Repito Santo Agostinho trocando o tempo pela literatura: se ninguém me perguntar eu sei; se o quiser explicar a quem me fizer a pergunta, já não sei. São tantas definições e nenhuma, usufruímos das teorias provisórias.

O que é escrever ficção?

Lançar-se em mar aberto. Há um estado de escrita (não é graça, nem maldição) que desenvolve uma concentração muito especial que culmina (pode ou não acontecer) numa voz literária.

Escrever é um ato político? Por qual motivo?

Toda fala é política, também é possível, mesmo situados na história, fabular outras configurações de mundo, sem legendar o mundo, apenas descrevendo a tensão de estar nele.
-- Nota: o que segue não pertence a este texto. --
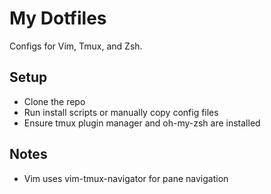 # My Dotfiles

Configs for Vim, Tmux, and Zsh.

## Setup

- Clone the repo
- Run install scripts or manually copy config files
- Ensure tmux plugin manager and oh-my-zsh are installed

## Notes

- Vim uses vim-tmux-navigator for pane navigation
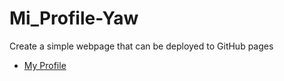 # Mi_Profile-Yaw 

Create a simple webpage that can be deployed to GitHub pages
- [My Profile](https://iyaw.github.io/Yaw-Profile/html-css-complete/)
Para além do aspecto do ofício, a literatura, de forma geral, representa o quê para você?

Liberdade, ainda que situada.

O escritor é aquela pessoa que vê o mundo por ângulos diferentes. Mesmo criando, por vezes, com base no real, é outra coisa que surge na escrita ficcional. A ficção, então, pode ser entendida com uma extensão da realidade? Um mundo paralelo?

Uma extensão da realidade, sem dúvida. Mesmo os dragões encontram existência no real, obedecem leis físicas para o seu voo, por exemplo.

Quando você está prestes a começar uma nova história, quais os sentimentos e sensações que te invadem?

Um novelo cheio de nós, cheio de começos possíveis. Vou afrouxando a linha, escrevendo e entendendo o que a narrativa pede que eu execute.

A leitura de outros autores é algo que influencia bastante o início da carreira do escritor. No seu caso, a influência partiu dos livros ou de algo externo, de situações cotidianas, que te despertaram o interesse para a escrita?

Quase sempre escrevi com fatos da própria vida, um dos fatos da vida é a leitura, não há separação vida e mundo. A leitura é fundamental para o ritmo, educar a sensibilidade para as notas de um texto e reconhecer como elas se dão.

Você escreve para tentar entender melhor o que conhece ou é justamente o contrário? A sua busca é pelo desconhecido?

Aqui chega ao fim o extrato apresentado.